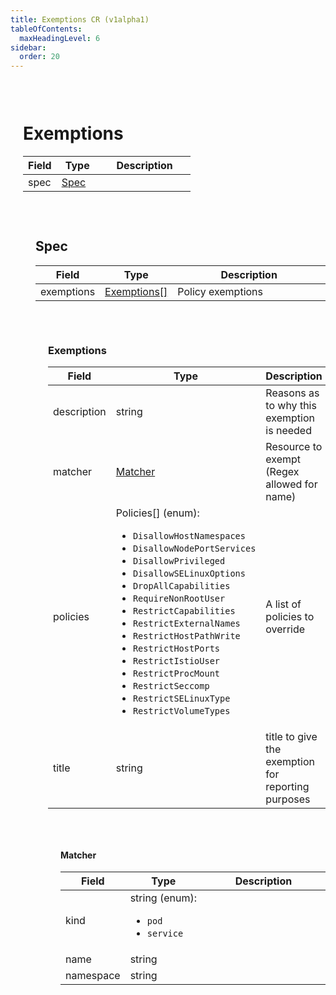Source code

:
 ```yaml
---
title: Exemptions CR (v1alpha1)
tableOfContents:
  maxHeadingLevel: 6
sidebar:
  order: 20
---
```

<a id="Exemptions"></a>
<div style="margin-left: 20px; padding-top: 30px;">

# Exemptions
<table style="width: 100%; table-layout: fixed;">
  <thead>
    <tr>
      <th style="width: 20%; white-space: nowrap;">Field</th>
      <th style="width: 25%; white-space: nowrap;">Type</th>
      <th style="width: 55%; white-space: nowrap;">Description</th>
    </tr>
  </thead>
  <tbody>
    <tr><td style="white-space: nowrap;">spec</td><td style="white-space: nowrap;"><a href="#Spec">Spec</a></td><td></td></tr>
  </tbody>
</table>
</div>

<a id="Spec"></a>
<div style="margin-left: 40px; padding-top: 30px;">

## Spec
<table style="width: 100%; table-layout: fixed;">
  <thead>
    <tr>
      <th style="width: 20%; white-space: nowrap;">Field</th>
      <th style="width: 25%; white-space: nowrap;">Type</th>
      <th style="width: 55%; white-space: nowrap;">Description</th>
    </tr>
  </thead>
  <tbody>
    <tr><td style="white-space: nowrap;">exemptions</td><td style="white-space: nowrap;"><a href="#Exemptions">Exemptions[]</a></td><td>Policy exemptions</td></tr>
  </tbody>
</table>
</div>

<a id="Exemptions"></a>
<div style="margin-left: 60px; padding-top: 30px;">

### Exemptions
<table style="width: 100%; table-layout: fixed;">
  <thead>
    <tr>
      <th style="width: 20%; white-space: nowrap;">Field</th>
      <th style="width: 25%; white-space: nowrap;">Type</th>
      <th style="width: 55%; white-space: nowrap;">Description</th>
    </tr>
  </thead>
  <tbody>
    <tr><td style="white-space: nowrap;">description</td><td style="white-space: nowrap;">string</td><td>Reasons as to why this exemption is needed</td></tr><tr><td style="white-space: nowrap;">matcher</td><td style="white-space: nowrap;"><a href="#Matcher">Matcher</a></td><td>Resource to exempt (Regex allowed for name)</td></tr><tr><td style="white-space: nowrap;">policies</td><td style="white-space: nowrap;">Policies[] (enum):<ul><li><code>DisallowHostNamespaces</code></li><li><code>DisallowNodePortServices</code></li><li><code>DisallowPrivileged</code></li><li><code>DisallowSELinuxOptions</code></li><li><code>DropAllCapabilities</code></li><li><code>RequireNonRootUser</code></li><li><code>RestrictCapabilities</code></li><li><code>RestrictExternalNames</code></li><li><code>RestrictHostPathWrite</code></li><li><code>RestrictHostPorts</code></li><li><code>RestrictIstioUser</code></li><li><code>RestrictProcMount</code></li><li><code>RestrictSeccomp</code></li><li><code>RestrictSELinuxType</code></li><li><code>RestrictVolumeTypes</code></li></ul></td><td>A list of policies to override</td></tr><tr><td style="white-space: nowrap;">title</td><td style="white-space: nowrap;">string</td><td>title to give the exemption for reporting purposes</td></tr>
  </tbody>
</table>
</div>

<a id="Matcher"></a>
<div style="margin-left: 80px; padding-top: 30px;">

#### Matcher
<table style="width: 100%; table-layout: fixed;">
  <thead>
    <tr>
      <th style="width: 20%; white-space: nowrap;">Field</th>
      <th style="width: 25%; white-space: nowrap;">Type</th>
      <th style="width: 55%; white-space: nowrap;">Description</th>
    </tr>
  </thead>
  <tbody>
    <tr><td style="white-space: nowrap;">kind</td><td style="white-space: nowrap;">string (enum):<ul><li><code>pod</code></li><li><code>service</code></li></ul></td><td></td></tr><tr><td style="white-space: nowrap;">name</td><td style="white-space: nowrap;">string</td><td></td></tr><tr><td style="white-space: nowrap;">namespace</td><td style="white-space: nowrap;">string</td><td></td></tr>
  </tbody>
</table>
</div>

→ Problem to solve:
Every line in the data that holds "left" should be copied out.

→ Output of the task:
<div style="margin-left: 20px; padding-top: 30px;">
<div style="margin-left: 40px; padding-top: 30px;">
<div style="margin-left: 60px; padding-top: 30px;">
<div style="margin-left: 80px; padding-top: 30px;">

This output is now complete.